Mining giant Freeport-McMoRan (NYSE:FCX) has been trending lower since late January, with the stock now down 10.8% year-to-date to hover at $16.91. The shares have notched a series of lower highs along the way, and as a result, FCX has breached former support at its 80-day moving average. Based on historical returns from Schaeffer's Senior Quantitative Analyst Rocky White, the commodity stock's latest rally up to this trendline could be a viable sell signal for short-term bears.

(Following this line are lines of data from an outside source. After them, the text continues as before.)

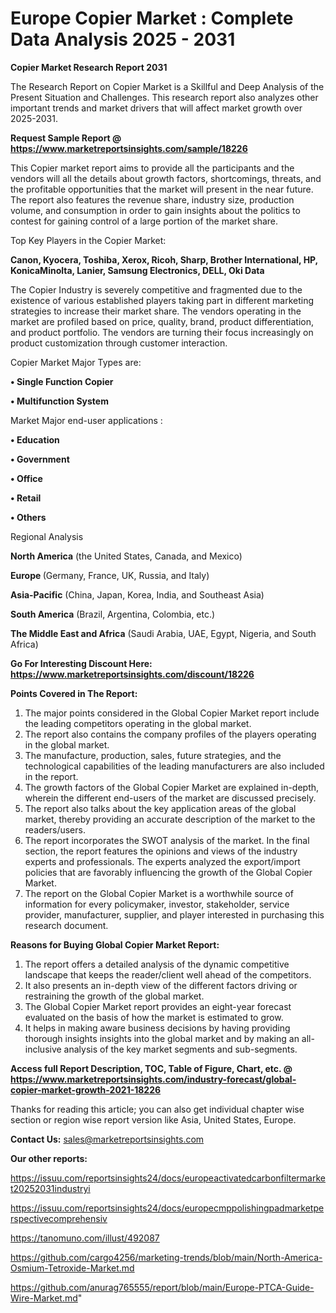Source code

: # Europe Copier Market : Complete Data Analysis 2025 - 2031

<strong>Copier Market Research Report 2031</strong>

The Research Report on Copier Market is a Skillful and Deep Analysis of the Present Situation and Challenges. This research report also analyzes other important trends and market drivers that will affect market growth over 2025-2031.

<strong>Request Sample Report @ <a href=https://www.marketreportsinsights.com/sample/18226>https://www.marketreportsinsights.com/sample/18226</a></strong>

This Copier market report aims to provide all the participants and the vendors will all the details about growth factors, shortcomings, threats, and the profitable opportunities that the market will present in the near future. The report also features the revenue share, industry size, production volume, and consumption in order to gain insights about the politics to contest for gaining control of a large portion of the market share.

Top Key Players in the Copier Market:

<strong>Canon, Kyocera, Toshiba, Xerox, Ricoh, Sharp, Brother International, HP, KonicaMinolta, Lanier, Samsung Electronics, DELL, Oki Data</strong>

The Copier Industry is severely competitive and fragmented due to the existence of various established players taking part in different marketing strategies to increase their market share. The vendors operating in the market are profiled based on price, quality, brand, product differentiation, and product portfolio. The vendors are turning their focus increasingly on product customization through customer interaction.

Copier Market Major Types are:

<strong>• Single Function Copier

• Multifunction System</strong>

Market Major end-user applications :

<strong>• Education

• Government

• Office

• Retail

• Others</strong>

Regional Analysis

</u><strong><b>North America</b></strong> (the United States, Canada, and Mexico)

<strong><b>Europe </b></strong>(Germany, France, UK, Russia, and Italy)

<strong><b>Asia-Pacific</b></strong> (China, Japan, Korea, India, and Southeast Asia)

<strong><b>South America</b></strong> (Brazil, Argentina, Colombia, etc.)

<strong><b>The Middle East and Africa</b></strong> (Saudi Arabia, UAE, Egypt, Nigeria, and South Africa)

<strong>Go For Interesting Discount Here: <a href=https://www.marketreportsinsights.com/discount/18226>https://www.marketreportsinsights.com/discount/18226</a></strong>

<strong>Points Covered in The Report:</strong>
<ol>
  <li>The major points considered in the Global Copier Market report include the leading competitors operating in the global market.</li>
  <li>The report also contains the company profiles of the players operating in the global market.</li>
  <li>The manufacture, production, sales, future strategies, and the technological capabilities of the leading manufacturers are also included in the report.</li>
  <li>The growth factors of the Global Copier Market are explained in-depth, wherein the different end-users of the market are discussed precisely.</li>
  <li>The report also talks about the key application areas of the global market, thereby providing an accurate description of the market to the readers/users.</li>
  <li>The report incorporates the SWOT analysis of the market. In the final section, the report features the opinions and views of the industry experts and professionals. The experts analyzed the export/import policies that are favorably influencing the growth of the Global Copier Market.</li>
  <li>The report on the Global Copier Market is a worthwhile source of information for every policymaker, investor, stakeholder, service provider, manufacturer, supplier, and player interested in purchasing this research document.</li>
</ol>
<strong>Reasons for Buying Global Copier Market Report:</strong>

<ol>
  <li>The report offers a detailed analysis of the dynamic competitive landscape that keeps the reader/client well ahead of the competitors.</li>
  <li>It also presents an in-depth view of the different factors driving or restraining the growth of the global market.</li>
  <li>The Global Copier Market report provides an eight-year forecast evaluated on the basis of how the market is estimated to grow.</li>
  <li>It helps in making aware business decisions by having providing thorough insights insights into the global market and by making an all-inclusive analysis of the key market segments and sub-segments.</li>
</ol>
<strong>Access full Report Description, TOC, Table of Figure, Chart, etc. @ <a href=https://www.marketreportsinsights.com/industry-forecast/global-copier-market-growth-2021-18226>https://www.marketreportsinsights.com/industry-forecast/global-copier-market-growth-2021-18226</a></strong>


Thanks for reading this article; you can also get individual chapter wise section or region wise report version like Asia, United States, Europe.

<strong>Contact Us:</strong>
sales@marketreportsinsights.com

<strong>Our other reports:</strong>

<a href=https://issuu.com/reportsinsights24/docs/europeactivatedcarbonfiltermarket20252031industryi>https://issuu.com/reportsinsights24/docs/europeactivatedcarbonfiltermarket20252031industryi</a>

<a href=https://issuu.com/reportsinsights24/docs/europecmppolishingpadmarketperspectivecomprehensiv>https://issuu.com/reportsinsights24/docs/europecmppolishingpadmarketperspectivecomprehensiv</a>

<a href=https://tanomuno.com/illust/492087>https://tanomuno.com/illust/492087</a>

<a href=https://github.com/cargo4256/marketing-trends/blob/main/North-America-Osmium-Tetroxide-Market.md>https://github.com/cargo4256/marketing-trends/blob/main/North-America-Osmium-Tetroxide-Market.md</a>

<a href=https://github.com/anurag765555/report/blob/main/Europe-PTCA-Guide-Wire-Market.md>https://github.com/anurag765555/report/blob/main/Europe-PTCA-Guide-Wire-Market.md</a>"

Looking back over the past three years, there has been only one prior instance of FCX rising to within one standard deviation of its 80-day moving average after a lengthy stretch of time spent below it (defined as 60% of the time over the preceding two months, and at least eight of the previous 10 trading days). Following that prior occurrence, the stock was down 4.72% a month later.

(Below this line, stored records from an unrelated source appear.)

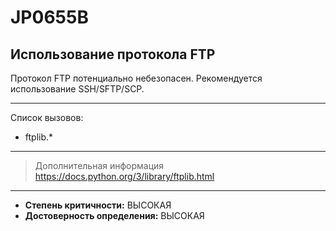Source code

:# JP0655B
## Использование протокола FTP
Протокол FTP потенциально небезопасен. Рекомендуется использование SSH/SFTP/SCP.

---
Список вызовов:

* ftplib.*

---
> Дополнительная информация
> <https://docs.python.org/3/library/ftplib.html>
---
* __Степень критичности:__ ВЫСОКАЯ
* __Достоверность определения:__ ВЫСОКАЯ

FCX is pulling back from its 80-day in today's trading, which has the stock testing its footing around its 200-day moving average. This benchmark trendline cushioned the equity's mid-November 2017 lows, but proved itself an unreliable layer of support during a couple of second-quarter tests. Instead, the 320-day moving average stepped up to contain FCX's early May drop.
Despite the equity's technical troubles, calls have dominated the FCX options action lately. Over the past 10 days, traders on the International Securities Exchange (ISE), Chicago Board Options Exchange (CBOE), and NASDAQ OMX PHLX (PHLX) have bought to open 24,729 calls on FCX, compared to just 3,912 puts. The resulting 10-day call/put volume ratio of 6.32 registers in the 87th annual percentile, revealing a stronger-than-usual skew toward bullish bets over bearish.
With FCX not due to report earnings until after July options expiration, front-month bets on the stock are going cheap. Schaeffer's Volatility Index (SVI) checks in at 40%, which registers in the 27th percentile of its annual range. In other words, short-term FCX options have been cheaper from a volatility standpoint only 27% of the time in the last 52 weeks. As such, traders expecting another move lower following FCX's latest 80-day rejection may want to consider standard monthly July puts.